— Your assignment —
Pick every line out of the entries below that holds the string "TypeORM", and report them.

[Supplied information]

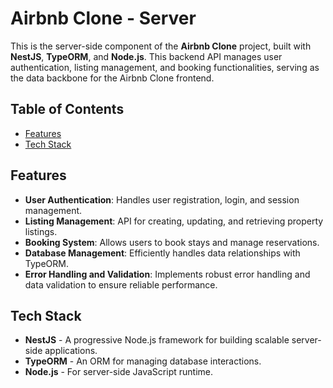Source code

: # Airbnb Clone - Server

This is the server-side component of the **Airbnb Clone** project, built with **NestJS**, **TypeORM**, and **Node.js**. This backend API manages user authentication, listing management, and booking functionalities, serving as the data backbone for the Airbnb Clone frontend.

## Table of Contents
- [Features](#features)
- [Tech Stack](#tech-stack)

## Features
- **User Authentication**: Handles user registration, login, and session management.
- **Listing Management**: API for creating, updating, and retrieving property listings.
- **Booking System**: Allows users to book stays and manage reservations.
- **Database Management**: Efficiently handles data relationships with TypeORM.
- **Error Handling and Validation**: Implements robust error handling and data validation to ensure reliable performance.

## Tech Stack
- **NestJS** - A progressive Node.js framework for building scalable server-side applications.
- **TypeORM** - An ORM for managing database interactions.
- **Node.js** - For server-side JavaScript runtime.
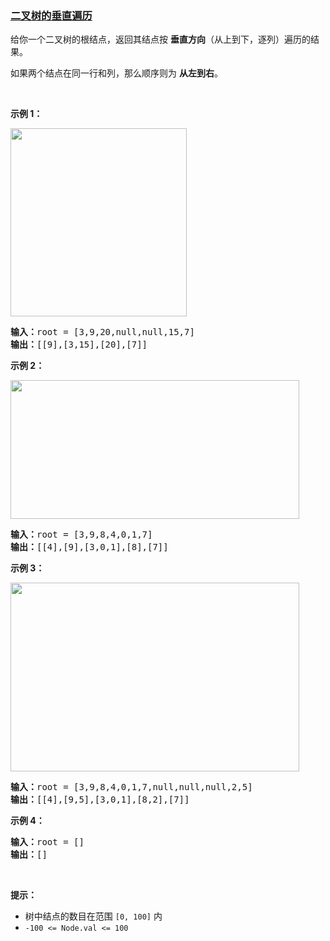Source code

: ### [二叉树的垂直遍历](https://leetcode-cn.com/problems/binary-tree-vertical-order-traversal)

<p>给你一个二叉树的根结点，返回其结点按 <strong>垂直方向</strong>（从上到下，逐列）遍历的结果。</p>

<p>如果两个结点在同一行和列，那么顺序则为 <strong>从左到右</strong>。</p>

<p> </p>

<p><strong>示例 1：</strong></p>
<img alt="" src="https://assets.leetcode.com/uploads/2021/01/28/vtree1.jpg" style="width: 282px; height: 301px;" />
<pre>
<strong>输入：</strong>root = [3,9,20,null,null,15,7]
<strong>输出：</strong>[[9],[3,15],[20],[7]]
</pre>

<p><strong>示例 2：</strong></p>
<img alt="" src="https://assets.leetcode.com/uploads/2021/01/28/vtree2-1.jpg" style="width: 462px; height: 222px;" />
<pre>
<strong>输入：</strong>root = [3,9,8,4,0,1,7]
<strong>输出：</strong>[[4],[9],[3,0,1],[8],[7]]
</pre>

<p><strong>示例 3：</strong></p>
<img alt="" src="https://assets.leetcode.com/uploads/2021/01/28/vtree2.jpg" style="width: 462px; height: 302px;" />
<pre>
<strong>输入：</strong>root = [3,9,8,4,0,1,7,null,null,null,2,5]
<strong>输出：</strong>[[4],[9,5],[3,0,1],[8,2],[7]]
</pre>

<p><strong>示例 4：</strong></p>

<pre>
<strong>输入：</strong>root = []
<strong>输出：</strong>[]
</pre>

<p> </p>

<p><strong>提示：</strong></p>

<ul>
	<li>树中结点的数目在范围 <code>[0, 100]</code> 内</li>
	<li><code>-100 <= Node.val <= 100</code></li>
</ul>
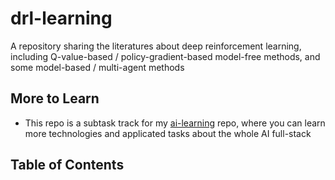 # drl-learning
A repository sharing the literatures about deep reinforcement learning, including Q-value-based / policy-gradient-based model-free methods, and some model-based / multi-agent methods


## More to Learn

* This repo is a subtask track for my [ai-learning](https://github.com/Strivin0311/ai-learning) repo, where you can learn more technologies and applicated tasks about the whole AI full-stack



## Table of Contents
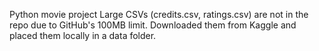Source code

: Python movie project
Large CSVs (credits.csv, ratings.csv) are not in the repo due to GitHub's 100MB limit.
Downloaded them from Kaggle and placed them locally in a data folder.
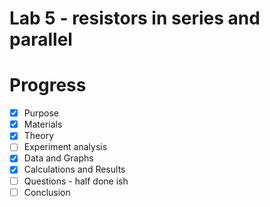 # Lab 5 - resistors in series and parallel


# Progress
- [x] Purpose
- [x] Materials
- [x] Theory 
- [ ] Experiment analysis 
- [x] Data and Graphs
- [x] Calculations and Results
- [ ] Questions - half done ish
- [ ] Conclusion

[/Supplied information]

— Exercise response —
This is the server-side component of the **Airbnb Clone** project, built with **NestJS**, **TypeORM**, and **Node.js**. This backend API manages user authentication, listing management, and booking functionalities, serving as the data backbone for the Airbnb Clone frontend.
- **Database Management**: Efficiently handles data relationships with TypeORM.
- **TypeORM** - An ORM for managing database interactions.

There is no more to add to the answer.